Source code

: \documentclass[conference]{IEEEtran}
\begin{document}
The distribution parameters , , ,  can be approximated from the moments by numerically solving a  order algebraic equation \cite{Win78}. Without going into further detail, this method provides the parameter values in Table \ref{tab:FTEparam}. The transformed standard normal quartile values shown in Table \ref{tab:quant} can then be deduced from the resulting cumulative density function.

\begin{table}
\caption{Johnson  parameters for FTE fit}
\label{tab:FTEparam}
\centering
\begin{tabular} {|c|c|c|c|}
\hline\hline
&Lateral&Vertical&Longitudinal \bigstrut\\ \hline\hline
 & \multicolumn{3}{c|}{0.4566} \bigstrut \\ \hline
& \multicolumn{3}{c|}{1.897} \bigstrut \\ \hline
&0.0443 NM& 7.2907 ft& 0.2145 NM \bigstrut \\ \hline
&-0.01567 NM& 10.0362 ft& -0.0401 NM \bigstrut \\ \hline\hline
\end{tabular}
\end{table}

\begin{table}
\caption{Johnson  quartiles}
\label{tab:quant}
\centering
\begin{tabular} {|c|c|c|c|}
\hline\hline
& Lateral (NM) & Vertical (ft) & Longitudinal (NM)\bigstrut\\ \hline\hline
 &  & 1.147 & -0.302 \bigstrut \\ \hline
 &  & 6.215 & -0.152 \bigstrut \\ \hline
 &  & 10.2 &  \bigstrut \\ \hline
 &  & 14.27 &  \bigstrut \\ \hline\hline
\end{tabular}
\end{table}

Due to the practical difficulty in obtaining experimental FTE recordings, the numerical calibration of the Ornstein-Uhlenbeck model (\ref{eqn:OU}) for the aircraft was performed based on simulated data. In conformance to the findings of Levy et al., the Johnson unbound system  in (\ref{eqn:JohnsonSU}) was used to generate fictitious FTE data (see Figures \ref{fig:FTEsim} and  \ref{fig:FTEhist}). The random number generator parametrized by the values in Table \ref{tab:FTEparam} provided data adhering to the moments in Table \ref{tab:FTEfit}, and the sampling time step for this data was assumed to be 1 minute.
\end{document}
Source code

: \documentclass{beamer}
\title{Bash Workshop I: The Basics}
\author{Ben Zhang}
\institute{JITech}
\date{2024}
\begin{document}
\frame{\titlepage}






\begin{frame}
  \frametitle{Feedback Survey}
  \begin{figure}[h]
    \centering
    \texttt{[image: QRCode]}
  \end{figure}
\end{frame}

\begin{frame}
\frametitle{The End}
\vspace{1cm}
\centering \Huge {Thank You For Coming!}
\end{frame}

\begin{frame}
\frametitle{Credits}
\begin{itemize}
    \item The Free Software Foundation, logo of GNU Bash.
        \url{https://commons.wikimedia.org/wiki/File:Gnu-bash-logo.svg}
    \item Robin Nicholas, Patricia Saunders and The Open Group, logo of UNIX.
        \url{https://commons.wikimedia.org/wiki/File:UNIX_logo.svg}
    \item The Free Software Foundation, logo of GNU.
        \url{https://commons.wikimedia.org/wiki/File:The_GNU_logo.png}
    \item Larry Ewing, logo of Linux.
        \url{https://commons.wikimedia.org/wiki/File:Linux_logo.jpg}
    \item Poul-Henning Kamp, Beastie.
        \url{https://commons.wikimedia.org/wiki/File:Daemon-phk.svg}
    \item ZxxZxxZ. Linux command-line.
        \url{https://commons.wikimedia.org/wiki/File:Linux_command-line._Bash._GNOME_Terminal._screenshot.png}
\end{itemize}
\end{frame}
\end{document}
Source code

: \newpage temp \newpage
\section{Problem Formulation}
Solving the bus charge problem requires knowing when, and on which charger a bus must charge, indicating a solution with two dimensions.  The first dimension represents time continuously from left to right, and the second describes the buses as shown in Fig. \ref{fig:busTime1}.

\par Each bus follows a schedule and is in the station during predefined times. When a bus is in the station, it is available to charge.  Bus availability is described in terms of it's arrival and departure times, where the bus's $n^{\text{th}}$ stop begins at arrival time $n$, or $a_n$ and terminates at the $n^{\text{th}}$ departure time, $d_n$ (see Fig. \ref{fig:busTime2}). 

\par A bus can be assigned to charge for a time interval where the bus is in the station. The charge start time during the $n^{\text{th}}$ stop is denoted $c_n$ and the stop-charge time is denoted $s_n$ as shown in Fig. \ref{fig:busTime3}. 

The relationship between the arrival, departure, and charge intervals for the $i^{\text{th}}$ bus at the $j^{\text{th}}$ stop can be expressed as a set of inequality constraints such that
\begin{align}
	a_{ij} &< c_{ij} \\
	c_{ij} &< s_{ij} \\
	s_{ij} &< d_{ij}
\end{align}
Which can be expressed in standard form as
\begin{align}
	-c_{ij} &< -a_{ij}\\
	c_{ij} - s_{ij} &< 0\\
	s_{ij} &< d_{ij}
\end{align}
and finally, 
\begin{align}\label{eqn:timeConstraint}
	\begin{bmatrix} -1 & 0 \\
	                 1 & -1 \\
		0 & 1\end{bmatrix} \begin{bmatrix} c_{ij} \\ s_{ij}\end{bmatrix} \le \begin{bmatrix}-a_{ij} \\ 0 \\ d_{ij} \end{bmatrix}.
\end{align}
****************************************
Print every entry exactly as it appears.

Source code

: \documentclass[conference]{IEEEtran}
\begin{document}
The distribution parameters , , ,  can be approximated from the moments by numerically solving a  order algebraic equation \cite{Win78}. Without going into further detail, this method provides the parameter values in Table \ref{tab:FTEparam}. The transformed standard normal quartile values shown in Table \ref{tab:quant} can then be deduced from the resulting cumulative density function.

\begin{table}
\caption{Johnson  parameters for FTE fit}
\label{tab:FTEparam}
\centering
\begin{tabular} {|c|c|c|c|}
\hline\hline
&Lateral&Vertical&Longitudinal \bigstrut\\ \hline\hline
 & \multicolumn{3}{c|}{0.4566} \bigstrut \\ \hline
& \multicolumn{3}{c|}{1.897} \bigstrut \\ \hline
&0.0443 NM& 7.2907 ft& 0.2145 NM \bigstrut \\ \hline
&-0.01567 NM& 10.0362 ft& -0.0401 NM \bigstrut \\ \hline\hline
\end{tabular}
\end{table}

\begin{table}
\caption{Johnson  quartiles}
\label{tab:quant}
\centering
\begin{tabular} {|c|c|c|c|}
\hline\hline
& Lateral (NM) & Vertical (ft) & Longitudinal (NM)\bigstrut\\ \hline\hline
 &  & 1.147 & -0.302 \bigstrut \\ \hline
 &  & 6.215 & -0.152 \bigstrut \\ \hline
 &  & 10.2 &  \bigstrut \\ \hline
 &  & 14.27 &  \bigstrut \\ \hline\hline
\end{tabular}
\end{table}

Due to the practical difficulty in obtaining experimental FTE recordings, the numerical calibration of the Ornstein-Uhlenbeck model (\ref{eqn:OU}) for the aircraft was performed based on simulated data. In conformance to the findings of Levy et al., the Johnson unbound system  in (\ref{eqn:JohnsonSU}) was used to generate fictitious FTE data (see Figures \ref{fig:FTEsim} and  \ref{fig:FTEhist}). The random number generator parametrized by the values in Table \ref{tab:FTEparam} provided data adhering to the moments in Table \ref{tab:FTEfit}, and the sampling time step for this data was assumed to be 1 minute.
\end{document}
Source code

: \documentclass{beamer}
\title{Bash Workshop I: The Basics}
\author{Ben Zhang}
\institute{JITech}
\date{2024}
\begin{document}
\frame{\titlepage}






\begin{frame}
  \frametitle{Feedback Survey}
  \begin{figure}[h]
    \centering
    \texttt{[image: QRCode]}
  \end{figure}
\end{frame}

\begin{frame}
\frametitle{The End}
\vspace{1cm}
\centering \Huge {Thank You For Coming!}
\end{frame}

\begin{frame}
\frametitle{Credits}
\begin{itemize}
    \item The Free Software Foundation, logo of GNU Bash.
        \url{https://commons.wikimedia.org/wiki/File:Gnu-bash-logo.svg}
    \item Robin Nicholas, Patricia Saunders and The Open Group, logo of UNIX.
        \url{https://commons.wikimedia.org/wiki/File:UNIX_logo.svg}
    \item The Free Software Foundation, logo of GNU.
        \url{https://commons.wikimedia.org/wiki/File:The_GNU_logo.png}
    \item Larry Ewing, logo of Linux.
        \url{https://commons.wikimedia.org/wiki/File:Linux_logo.jpg}
    \item Poul-Henning Kamp, Beastie.
        \url{https://commons.wikimedia.org/wiki/File:Daemon-phk.svg}
    \item ZxxZxxZ. Linux command-line.
        \url{https://commons.wikimedia.org/wiki/File:Linux_command-line._Bash._GNOME_Terminal._screenshot.png}
\end{itemize}
\end{frame}
\end{document}
Source code

: \newpage temp \newpage
\section{Problem Formulation}
Solving the bus charge problem requires knowing when, and on which charger a bus must charge, indicating a solution with two dimensions.  The first dimension represents time continuously from left to right, and the second describes the buses as shown in Fig. \ref{fig:busTime1}.

\par Each bus follows a schedule and is in the station during predefined times. When a bus is in the station, it is available to charge.  Bus availability is described in terms of it's arrival and departure times, where the bus's $n^{\text{th}}$ stop begins at arrival time $n$, or $a_n$ and terminates at the $n^{\text{th}}$ departure time, $d_n$ (see Fig. \ref{fig:busTime2}). 

\par A bus can be assigned to charge for a time interval where the bus is in the station. The charge start time during the $n^{\text{th}}$ stop is denoted $c_n$ and the stop-charge time is denoted $s_n$ as shown in Fig. \ref{fig:busTime3}. 

The relationship between the arrival, departure, and charge intervals for the $i^{\text{th}}$ bus at the $j^{\text{th}}$ stop can be expressed as a set of inequality constraints such that
\begin{align}
	a_{ij} &< c_{ij} \\
	c_{ij} &< s_{ij} \\
	s_{ij} &< d_{ij}
\end{align}
Which can be expressed in standard form as
\begin{align}
	-c_{ij} &< -a_{ij}\\
	c_{ij} - s_{ij} &< 0\\
	s_{ij} &< d_{ij}
\end{align}
and finally, 
\begin{align}\label{eqn:timeConstraint}
	\begin{bmatrix} -1 & 0 \\
	                 1 & -1 \\
		0 & 1\end{bmatrix} \begin{bmatrix} c_{ij} \\ s_{ij}\end{bmatrix} \le \begin{bmatrix}-a_{ij} \\ 0 \\ d_{ij} \end{bmatrix}.
\end{align}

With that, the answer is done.